**Provided data**
◆ ◆ ◆ ◆ ◆

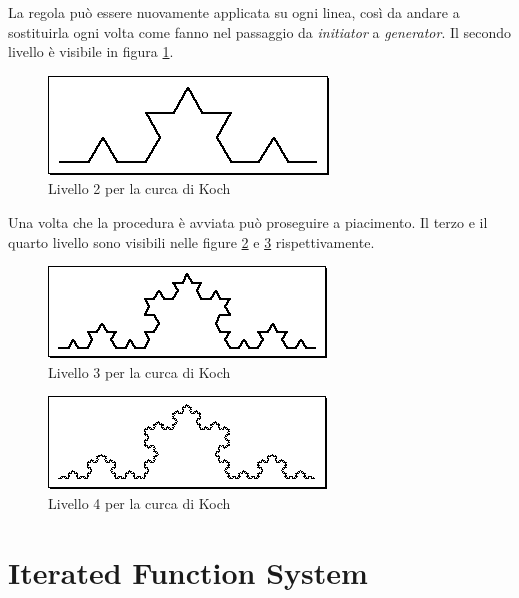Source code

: \documentclass[11pt,a4paper]{scrreprt}
\begin{document}
La regola può essere nuovamente applicata su ogni linea, così da andare a sostituirla ogni volta come fanno nel passaggio da \textit{initiator} a \textit{generator}. Il secondo livello è visibile in figura \ref{fig:k2}.

\begin{figure}[!ht]
\centering
\includegraphics[scale=0.55]{images/koch2.png}
\caption{Livello 2 per la curca di Koch}
\label{fig:k2}
\end{figure}

\FloatBarrier

Una volta che la procedura è avviata può proseguire a piacimento. Il terzo e il quarto livello sono visibili nelle figure \ref{fig:k3} e \ref{fig:k4} rispettivamente.

\begin{figure}[!ht]
\centering
\includegraphics[scale=0.55]{images/koch3.png}
\caption{Livello 3 per la curca di Koch}
\label{fig:k3}
\end{figure}

\begin{figure}[!ht]
\centering
\includegraphics[scale=0.55]{images/koch4.png}
\caption{Livello 4 per la curca di Koch}
\label{fig:k4}
\end{figure}



\section{Iterated Function System}
\end{document}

◆ ◆ ◆ ◆ ◆

**Activity**
Show all lines from the listing above in which "caption" appears.

**Exercise output**
\caption{Livello 2 per la curca di Koch}
\caption{Livello 3 per la curca di Koch}
\caption{Livello 4 per la curca di Koch}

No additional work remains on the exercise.